El Sant Adrià, un trampolín de garantías

Experimentar en el banquillo del Sant Adrià se ha convertido durante las últimas temporadas en un éxito de futuro prácticamente asegurado. Si retrocedemos hasta la antigua UD Catalana, los últimos técnicos que han asentado su filosofía en la entidad adrianense atestiguan un notable crecimiento en su carrera en los banquillos.

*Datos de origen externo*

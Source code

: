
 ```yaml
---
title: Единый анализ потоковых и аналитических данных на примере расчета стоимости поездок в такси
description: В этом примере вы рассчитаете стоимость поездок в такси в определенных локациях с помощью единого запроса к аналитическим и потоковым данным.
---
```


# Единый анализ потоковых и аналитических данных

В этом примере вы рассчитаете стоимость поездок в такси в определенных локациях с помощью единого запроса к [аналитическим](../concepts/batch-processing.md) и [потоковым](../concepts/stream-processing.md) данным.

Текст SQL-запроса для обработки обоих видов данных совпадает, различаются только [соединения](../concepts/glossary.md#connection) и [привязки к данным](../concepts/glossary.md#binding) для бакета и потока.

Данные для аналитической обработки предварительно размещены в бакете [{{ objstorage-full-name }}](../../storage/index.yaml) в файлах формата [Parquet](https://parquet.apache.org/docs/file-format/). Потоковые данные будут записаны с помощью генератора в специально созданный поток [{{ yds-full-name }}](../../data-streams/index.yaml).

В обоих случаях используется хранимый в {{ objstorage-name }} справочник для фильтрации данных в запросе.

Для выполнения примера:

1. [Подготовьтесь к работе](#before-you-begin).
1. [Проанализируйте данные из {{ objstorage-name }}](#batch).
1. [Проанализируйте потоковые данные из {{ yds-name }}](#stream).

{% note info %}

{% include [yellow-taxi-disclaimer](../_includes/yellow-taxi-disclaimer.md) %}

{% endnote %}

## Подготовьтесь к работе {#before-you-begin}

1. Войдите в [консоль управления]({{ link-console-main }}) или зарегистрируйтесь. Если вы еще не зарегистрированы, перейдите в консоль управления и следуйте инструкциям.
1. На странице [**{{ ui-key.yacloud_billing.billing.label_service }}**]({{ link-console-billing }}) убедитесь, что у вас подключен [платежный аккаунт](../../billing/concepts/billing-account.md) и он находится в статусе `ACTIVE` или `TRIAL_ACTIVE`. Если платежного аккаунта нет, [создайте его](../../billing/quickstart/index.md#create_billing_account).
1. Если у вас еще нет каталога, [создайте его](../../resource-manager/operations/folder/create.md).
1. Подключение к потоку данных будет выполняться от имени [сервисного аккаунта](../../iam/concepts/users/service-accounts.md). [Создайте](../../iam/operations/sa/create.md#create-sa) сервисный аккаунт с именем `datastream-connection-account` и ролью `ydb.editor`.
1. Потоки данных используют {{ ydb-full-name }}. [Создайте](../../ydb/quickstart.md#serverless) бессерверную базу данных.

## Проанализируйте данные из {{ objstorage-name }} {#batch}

Empezando por el último inquilino en la casa morada, Luis Gallego dejó  una profunda huella en Trajana. En tan solo dos campañas en Sant Adrià, Gallego dirigió una revolución poco común en el fútbol catalán. Fue llegar y besar el santo. Un ascenso a Segunda Catalana y una rebelión en su año de debut en la segunda categoría regional le fue más que suficiente para llamar la atención de la EE Guineueta y restablecer otra revuelta en Nou Barris, con esencias del Sant Adrià de la temporada anterior.

Quien no finalizó su etapa con el mejor sabor de boca en el Besós fue Ibán Tey. El técnico barcelonés culminó el curso con el descenso a Tercera en 2015. Aún así, Tey se mantuvo en la categoría al mando de la Fundación Privada Hermes. Aunque por motivos extradeportivos no pudo finalizar el año, la entidad de Montgat acabaría logrando un ascenso histórico a Primera Catalana en su primera campaña amateur. Un año después, Ibán cogió las riendas del filial del AE Prat y lo devolvió al grupo 3 de Segunda Catalana. A fecha de hoy, el conjunto potablava defiende la sexta posición, a seis puntos de la promoción de ascenso.

Por último, presentamos la evolución del arquitecto que, posiblemente, más culpa haya tenido en la evolución de la entidad durante el último lustro: Alberto Morales. De la misma manera que Gallego y Tey, en el curriculum de Morales también brilla un ascenso a 2cat2 (2013). Desde 2014, ‘Mora’ ha defendido los colores de Sant Cugat, Júpiter, Juventud 25 Septiembre y Europa. Pero el reto más ilusionante del técnico colomense le ha llegado hace apenas unas horas, tras confirmarse su contratación con el primer equipo de la Unifició Bellbitge, en Primera Catalana.

En resumen, una clara evolución ascendente, con tres caminos completamente diferentes pero con un mismo punto de partida: Sant Adria de Besòs.